#### Your assignment
Whenever a line in the data holds the string "added", copy that line.

---

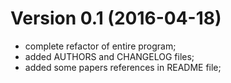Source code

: # Version 0.1 (2016-04-18)

* complete refactor of entire program;
* added AUTHORS and CHANGELOG files;
* added some papers references in README file;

---

#### Exercise response
* added AUTHORS and CHANGELOG files;
* added some papers references in README file;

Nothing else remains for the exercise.